A renal abnormality in the Milan hypertensive strain of rats and in humans predisposed to essential hypertension

  • PMID: 3537235
Comparative Study

A renal abnormality in the Milan hypertensive strain of rats and in humans predisposed to essential hypertension

G Bianchi et al. J Hypertens Suppl. 1986 Oct.

Abstract

Many similarities in kidney-function abnormalities were found between hypertensive rats of the Milan strain (MHS) and young normotensive human subjects with hypertensive parents, compared with the appropriate controls. These similarities included an increased glomerular filtration rate, increased pressor effect of the kidney after transplantation, increased 24-h urinary output and lower plasma renin activity and urinary kallikrein. The isolated MHS kidney perfused in vitro with an artificial medium had a higher glomerular filtration rate, a higher urinary output, higher tubular sodium reabsorption and higher oxygen consumption than the kidney of control Milan normotensive rats (MNS). Further, reogenic sodium transport across brush border vesicles isolated from proximal tubular cells is faster in MHS than in MNS. Erythrocytes and proximal tubular cells of MHS have a lower volume and sodium content than those of MNS, while sodium transport is faster and the Ca2+-ATPase at Vmax is lower. This indicates that the 'genetic' cellular abnormality responsible for the renal-function abnormality and the hypertension is also present in erythrocytes. Thus these cells may be used to study the genetic cellular mechanisms of hypertension.
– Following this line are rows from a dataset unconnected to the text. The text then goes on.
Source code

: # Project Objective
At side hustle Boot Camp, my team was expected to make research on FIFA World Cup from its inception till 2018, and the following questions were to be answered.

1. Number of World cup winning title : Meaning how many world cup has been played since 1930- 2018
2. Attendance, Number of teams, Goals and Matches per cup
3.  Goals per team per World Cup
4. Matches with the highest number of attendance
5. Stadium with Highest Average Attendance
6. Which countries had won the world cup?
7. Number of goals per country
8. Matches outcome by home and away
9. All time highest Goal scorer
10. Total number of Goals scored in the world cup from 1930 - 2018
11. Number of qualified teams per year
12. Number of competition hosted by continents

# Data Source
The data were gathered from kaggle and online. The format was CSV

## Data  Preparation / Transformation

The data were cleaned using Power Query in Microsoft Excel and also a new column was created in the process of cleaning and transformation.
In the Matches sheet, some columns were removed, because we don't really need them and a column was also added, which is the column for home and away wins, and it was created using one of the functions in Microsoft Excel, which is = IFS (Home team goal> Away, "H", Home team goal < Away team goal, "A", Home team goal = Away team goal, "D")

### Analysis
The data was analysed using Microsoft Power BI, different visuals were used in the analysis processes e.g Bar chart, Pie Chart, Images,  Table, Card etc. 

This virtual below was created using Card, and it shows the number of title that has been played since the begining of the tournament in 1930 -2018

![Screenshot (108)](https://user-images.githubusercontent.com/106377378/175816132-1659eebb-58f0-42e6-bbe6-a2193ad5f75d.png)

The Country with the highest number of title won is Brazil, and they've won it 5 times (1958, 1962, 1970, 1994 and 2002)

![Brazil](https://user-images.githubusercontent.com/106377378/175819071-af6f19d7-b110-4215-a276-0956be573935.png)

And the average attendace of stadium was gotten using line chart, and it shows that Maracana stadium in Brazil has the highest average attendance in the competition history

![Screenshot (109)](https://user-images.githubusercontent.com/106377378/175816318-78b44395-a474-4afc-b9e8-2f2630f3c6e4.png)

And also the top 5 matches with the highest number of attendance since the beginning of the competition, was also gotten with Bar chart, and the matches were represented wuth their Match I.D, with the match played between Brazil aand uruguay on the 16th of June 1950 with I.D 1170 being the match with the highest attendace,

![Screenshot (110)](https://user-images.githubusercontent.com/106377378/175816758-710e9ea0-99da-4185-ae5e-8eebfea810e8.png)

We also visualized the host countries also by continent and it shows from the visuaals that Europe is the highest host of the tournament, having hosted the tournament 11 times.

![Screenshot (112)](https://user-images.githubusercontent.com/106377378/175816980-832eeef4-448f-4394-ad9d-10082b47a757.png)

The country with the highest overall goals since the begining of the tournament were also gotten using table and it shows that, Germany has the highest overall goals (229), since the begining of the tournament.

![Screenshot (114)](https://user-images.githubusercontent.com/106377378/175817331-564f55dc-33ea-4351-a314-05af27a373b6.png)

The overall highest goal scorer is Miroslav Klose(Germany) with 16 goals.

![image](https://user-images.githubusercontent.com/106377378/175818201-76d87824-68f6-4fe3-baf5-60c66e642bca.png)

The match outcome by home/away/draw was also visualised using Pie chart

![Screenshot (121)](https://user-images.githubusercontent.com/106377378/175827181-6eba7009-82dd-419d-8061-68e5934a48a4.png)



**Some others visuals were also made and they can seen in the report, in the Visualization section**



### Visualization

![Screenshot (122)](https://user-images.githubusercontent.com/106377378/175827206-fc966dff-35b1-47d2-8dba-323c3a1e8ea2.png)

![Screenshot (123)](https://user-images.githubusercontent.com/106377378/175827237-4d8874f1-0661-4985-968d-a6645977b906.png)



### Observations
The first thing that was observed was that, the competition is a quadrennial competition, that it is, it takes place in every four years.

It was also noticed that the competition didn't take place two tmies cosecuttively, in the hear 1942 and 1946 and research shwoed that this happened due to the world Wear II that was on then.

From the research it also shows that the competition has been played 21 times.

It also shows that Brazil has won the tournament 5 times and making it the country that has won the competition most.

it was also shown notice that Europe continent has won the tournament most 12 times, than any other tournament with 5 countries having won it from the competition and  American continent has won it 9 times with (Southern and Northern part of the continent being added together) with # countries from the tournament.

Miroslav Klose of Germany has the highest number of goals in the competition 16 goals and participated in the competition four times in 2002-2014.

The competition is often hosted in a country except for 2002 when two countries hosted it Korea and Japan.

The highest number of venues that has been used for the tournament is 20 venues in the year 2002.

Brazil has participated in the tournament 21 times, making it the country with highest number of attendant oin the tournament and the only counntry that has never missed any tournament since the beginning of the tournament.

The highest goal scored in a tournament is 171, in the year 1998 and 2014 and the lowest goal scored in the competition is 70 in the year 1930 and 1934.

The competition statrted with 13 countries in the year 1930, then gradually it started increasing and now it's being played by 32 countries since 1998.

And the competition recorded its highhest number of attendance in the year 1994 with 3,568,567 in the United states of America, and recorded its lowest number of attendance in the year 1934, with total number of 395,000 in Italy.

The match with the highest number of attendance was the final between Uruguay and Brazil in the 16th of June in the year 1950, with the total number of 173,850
Experiments with bone marrow transplantation and with F2 hybrids obtained by crossing the F1 (MHS X MNS) hybrids showed that the MHS erythrocyte abnormalities are genetically determined within the stem cells and are genetically associated with the hypertension. Since, in human hypertensives, there was a correlation between abnormal erythrocyte sodium transport and renal function, it is proposed that erythrocytes may be used in studying the cellular molecular mechanisms of hypertension.